OWC ThunderBay 4 Mini RAID 5 Edition 4-Bay, RAID 5, Unpopulated

OWC ThunderBay 8 RAID 5 Edition 8-Bay, RAID 5/6, Unpopulated

OWC Thunderbay Flex 8 Thunderbolt 3 HDD Storage Docking Station w/PCIe, RAID 5/6/10

$349.99

$879.99

$1279.99


LaCie / Seagate Pre-Populated RAID Enclosures

+ Very Appealing Design and High-Quality Build

+ All using Enterprise/Pro Class HDDs and SSDs at each tier

+ No Quibble Warranty

+ Significantly Easier Setup/PnP deployment

– Expensive

– Lack of flexibility in storage media (all Terabyte tiers have fixed HDD/SSDs)

Of al the names in this list of recommended Thunderbolt RAID solutions, LaCie is the one that the majority of Photo/Video editors will likely be familiar with – thanks to their incredibly popular Orange external drives. However, they do have a small but exceedingly high capacity range of RAID enabled Thunderbolt3 solutions too. The 2-bay solution, the ‘2big’, is a combined RAID solution and docking station, but when you start looking at the 6big and 12big, you REALLY start to see the brand stretch it’s muscles a bit. LaCie is a ‘Seagate’ company and unsurprisingly that means that they all arrive pre-populated with Seagate storage media. You CAN select the individual capacities (starting at 8TB and scaling up to 100s of Terabytes), but they also means that the initial price tag of these solutions when compared to unpopulated solutions from Terramaster and OWC, is CONSIDERABLY higher. It is worth highlighting that LaCie Thunderbolt RAID solutions DO run quieter than those more affordable solutions and the HDDs inside the larger enclosures are cheaper re-popualted that buying the same drives individually from an eSite, so you can see that the LaCie ‘big’ range is largely focused on bigger and more higher production buyers.

LaCie 2big 2-Bay, RAID 0/1, Pre-Populated

LaCie 6big 6-Bay, RAID 5/6, Pre-Populated

LaCie 12bit 12-Bay, RAID 5/6/10, Pre-Populated

8TB – $604

32TB – $1499

24TB – $2499

108TB – $6999

72TB – $5999

216TB – $15899


Sandisk / G-Technology / WD Pre-Populated RAID Enclosures

+ The best-looking chassis design of the bunch

+ All using Enterprise/Pro Class HDDs and SSDs at each tier

+ Despite Pre-populated Sale, they have a VERY wide range of storage options (capacity/media)

+ Quieter Ambient noise when in operation than most

+ Significantly Easier Setup/PnP deployment

– VERY Expensive

– Arrives Pre-Populated (all Terabyte tiers have fixed HDD/SSDs)
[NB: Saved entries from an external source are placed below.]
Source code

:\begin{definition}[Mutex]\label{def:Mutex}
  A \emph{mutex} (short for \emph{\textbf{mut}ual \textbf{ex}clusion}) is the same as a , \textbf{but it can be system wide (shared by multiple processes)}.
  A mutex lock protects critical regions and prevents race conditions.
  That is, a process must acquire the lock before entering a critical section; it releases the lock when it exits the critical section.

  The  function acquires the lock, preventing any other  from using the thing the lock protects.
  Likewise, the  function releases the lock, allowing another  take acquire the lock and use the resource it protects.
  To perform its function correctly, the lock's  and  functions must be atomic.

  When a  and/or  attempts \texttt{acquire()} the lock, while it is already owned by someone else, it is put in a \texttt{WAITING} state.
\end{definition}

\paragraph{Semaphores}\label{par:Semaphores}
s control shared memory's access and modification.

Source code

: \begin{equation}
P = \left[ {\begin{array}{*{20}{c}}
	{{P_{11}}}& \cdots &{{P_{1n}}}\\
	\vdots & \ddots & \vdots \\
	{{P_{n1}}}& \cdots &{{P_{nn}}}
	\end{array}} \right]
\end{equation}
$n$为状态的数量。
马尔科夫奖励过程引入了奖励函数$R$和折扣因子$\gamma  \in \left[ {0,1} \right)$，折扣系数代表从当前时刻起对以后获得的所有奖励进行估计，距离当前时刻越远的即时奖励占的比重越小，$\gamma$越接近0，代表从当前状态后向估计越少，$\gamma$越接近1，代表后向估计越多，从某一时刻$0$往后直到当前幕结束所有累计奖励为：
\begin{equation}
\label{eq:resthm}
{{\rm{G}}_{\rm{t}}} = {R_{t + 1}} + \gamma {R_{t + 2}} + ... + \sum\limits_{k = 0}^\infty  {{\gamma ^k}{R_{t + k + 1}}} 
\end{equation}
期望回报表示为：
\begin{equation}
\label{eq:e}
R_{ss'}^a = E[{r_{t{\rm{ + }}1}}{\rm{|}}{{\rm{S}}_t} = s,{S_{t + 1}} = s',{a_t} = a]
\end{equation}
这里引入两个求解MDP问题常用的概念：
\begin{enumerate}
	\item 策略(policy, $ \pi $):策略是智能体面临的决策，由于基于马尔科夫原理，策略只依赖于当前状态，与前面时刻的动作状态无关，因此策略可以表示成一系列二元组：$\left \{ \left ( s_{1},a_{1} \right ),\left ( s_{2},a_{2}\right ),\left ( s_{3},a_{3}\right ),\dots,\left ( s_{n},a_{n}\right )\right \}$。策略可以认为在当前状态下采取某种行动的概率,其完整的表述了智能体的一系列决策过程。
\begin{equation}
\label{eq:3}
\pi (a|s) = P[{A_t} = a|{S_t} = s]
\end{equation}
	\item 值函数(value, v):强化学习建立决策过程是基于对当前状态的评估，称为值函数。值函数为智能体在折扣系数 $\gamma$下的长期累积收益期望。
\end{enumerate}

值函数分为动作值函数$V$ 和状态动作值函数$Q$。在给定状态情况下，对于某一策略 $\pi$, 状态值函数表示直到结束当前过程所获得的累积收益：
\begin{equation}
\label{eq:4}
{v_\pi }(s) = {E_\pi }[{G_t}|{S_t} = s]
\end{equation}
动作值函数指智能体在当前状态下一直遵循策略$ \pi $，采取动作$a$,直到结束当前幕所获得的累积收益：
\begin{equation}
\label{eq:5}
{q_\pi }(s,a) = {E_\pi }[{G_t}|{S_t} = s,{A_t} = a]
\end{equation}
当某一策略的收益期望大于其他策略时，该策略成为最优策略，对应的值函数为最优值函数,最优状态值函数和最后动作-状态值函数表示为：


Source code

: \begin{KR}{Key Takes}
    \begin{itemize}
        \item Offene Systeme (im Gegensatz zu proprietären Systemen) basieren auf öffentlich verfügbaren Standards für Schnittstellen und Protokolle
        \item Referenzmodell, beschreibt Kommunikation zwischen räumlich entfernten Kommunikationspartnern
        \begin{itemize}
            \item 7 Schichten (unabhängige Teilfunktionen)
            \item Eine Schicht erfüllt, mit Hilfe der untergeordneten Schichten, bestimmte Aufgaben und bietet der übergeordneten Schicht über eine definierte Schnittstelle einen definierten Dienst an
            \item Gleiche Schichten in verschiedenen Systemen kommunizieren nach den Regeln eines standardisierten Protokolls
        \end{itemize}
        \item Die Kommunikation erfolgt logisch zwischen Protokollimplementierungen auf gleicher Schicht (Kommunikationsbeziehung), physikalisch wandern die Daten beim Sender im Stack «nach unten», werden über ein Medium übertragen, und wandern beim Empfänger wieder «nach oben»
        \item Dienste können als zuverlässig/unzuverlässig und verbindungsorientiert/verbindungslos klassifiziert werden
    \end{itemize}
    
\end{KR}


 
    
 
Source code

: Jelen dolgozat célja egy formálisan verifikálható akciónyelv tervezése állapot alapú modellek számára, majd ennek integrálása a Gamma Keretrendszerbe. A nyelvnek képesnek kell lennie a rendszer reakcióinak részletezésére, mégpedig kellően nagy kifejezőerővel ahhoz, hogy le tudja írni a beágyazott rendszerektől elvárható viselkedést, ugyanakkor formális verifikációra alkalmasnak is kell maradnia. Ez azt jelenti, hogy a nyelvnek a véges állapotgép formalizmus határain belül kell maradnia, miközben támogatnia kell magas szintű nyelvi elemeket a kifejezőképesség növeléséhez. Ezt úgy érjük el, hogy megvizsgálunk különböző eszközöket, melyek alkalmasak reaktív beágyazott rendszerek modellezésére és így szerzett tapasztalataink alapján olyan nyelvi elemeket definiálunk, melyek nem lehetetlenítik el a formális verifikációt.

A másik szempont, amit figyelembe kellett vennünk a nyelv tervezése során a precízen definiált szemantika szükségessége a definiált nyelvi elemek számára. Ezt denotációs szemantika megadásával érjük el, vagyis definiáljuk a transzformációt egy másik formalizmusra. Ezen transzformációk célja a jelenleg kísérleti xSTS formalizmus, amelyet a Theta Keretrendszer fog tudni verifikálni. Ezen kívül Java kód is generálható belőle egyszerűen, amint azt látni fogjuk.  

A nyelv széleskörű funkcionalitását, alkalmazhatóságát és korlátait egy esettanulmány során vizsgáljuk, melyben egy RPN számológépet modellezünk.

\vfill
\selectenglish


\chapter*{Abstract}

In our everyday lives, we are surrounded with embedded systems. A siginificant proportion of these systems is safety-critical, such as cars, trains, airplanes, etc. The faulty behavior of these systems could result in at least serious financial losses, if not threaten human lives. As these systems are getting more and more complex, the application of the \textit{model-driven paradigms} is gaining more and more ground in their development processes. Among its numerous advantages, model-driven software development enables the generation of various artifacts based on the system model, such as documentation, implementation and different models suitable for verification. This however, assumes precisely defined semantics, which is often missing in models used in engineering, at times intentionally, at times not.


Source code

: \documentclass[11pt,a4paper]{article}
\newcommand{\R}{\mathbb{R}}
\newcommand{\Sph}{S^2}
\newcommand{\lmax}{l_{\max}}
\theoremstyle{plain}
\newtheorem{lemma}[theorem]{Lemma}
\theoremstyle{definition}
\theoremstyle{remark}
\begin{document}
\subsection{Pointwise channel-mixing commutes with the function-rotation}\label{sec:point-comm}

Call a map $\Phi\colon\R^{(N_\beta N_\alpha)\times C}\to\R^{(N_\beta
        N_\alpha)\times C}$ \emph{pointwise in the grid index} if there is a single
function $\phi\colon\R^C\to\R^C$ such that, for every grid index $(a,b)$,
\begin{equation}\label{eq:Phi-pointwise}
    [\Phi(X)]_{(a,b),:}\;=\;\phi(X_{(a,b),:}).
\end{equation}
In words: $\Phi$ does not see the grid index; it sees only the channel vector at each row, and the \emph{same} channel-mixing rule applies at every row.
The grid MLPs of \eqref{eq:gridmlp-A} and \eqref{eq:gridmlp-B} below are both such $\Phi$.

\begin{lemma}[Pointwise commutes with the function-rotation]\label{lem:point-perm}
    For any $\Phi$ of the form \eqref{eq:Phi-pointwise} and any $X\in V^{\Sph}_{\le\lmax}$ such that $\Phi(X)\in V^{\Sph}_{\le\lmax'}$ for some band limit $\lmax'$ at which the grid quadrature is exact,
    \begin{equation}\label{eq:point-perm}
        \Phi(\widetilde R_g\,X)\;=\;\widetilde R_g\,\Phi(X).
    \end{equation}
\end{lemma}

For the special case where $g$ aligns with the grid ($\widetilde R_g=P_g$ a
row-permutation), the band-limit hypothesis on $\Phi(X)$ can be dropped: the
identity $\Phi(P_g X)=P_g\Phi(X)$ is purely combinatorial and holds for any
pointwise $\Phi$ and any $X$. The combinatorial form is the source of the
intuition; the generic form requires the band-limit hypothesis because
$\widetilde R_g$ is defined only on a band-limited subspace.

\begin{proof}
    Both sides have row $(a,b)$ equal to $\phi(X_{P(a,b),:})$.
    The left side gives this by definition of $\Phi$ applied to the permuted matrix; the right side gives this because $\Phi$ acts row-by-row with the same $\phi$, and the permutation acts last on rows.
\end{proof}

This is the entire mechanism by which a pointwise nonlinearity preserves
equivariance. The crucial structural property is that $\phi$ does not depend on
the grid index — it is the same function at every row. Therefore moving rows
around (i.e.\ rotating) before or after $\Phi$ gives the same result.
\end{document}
Western Digital has juggled its identity several times in the last decade or so when it comes to thunderbolt storage, releasing solutions under their own WD external drive name, the G-Technology brand and using their acquired SanDisk brand too. In 2022/2023, when it comes to Thunderbolt RAID 5/6 storage, they have largely consolidated all this under a single name – Sansdisk Professional G-RAID, with several system revisions inside that for different scales of user. Much like LaCie, their enclosures arrive pre-populated BUT the range of Hard Drives and SSDs that you can choose the system arrives populated with is considerably broader than LaCie. The larger 4/8-Bay enclosures are designed for portability (a big factor for video production/on-the-fly post production/remote shoots) and are incredibly rugged in their enclosure construction. They also somehow do this and still arrive as the lowest ambient noise-producing RAID box of all the ones listed today and are quite easy on the eye too. The larger bay pre-populated RAID  enclosures however DO use enterprise/pro class drive media (Western Digital Ultrastar / WD Red Pro) and although that means fantastic performance, it also means a noticeably higher price tag and even the larger G-RAID Shuttle ambient noise control cannot really cover the high sound level of these drives. Nonetheless, the Sandisk Professional G-RAID series is the most enterprise choice of the bunch and although expensive, is the option for the highest tier of video edtors.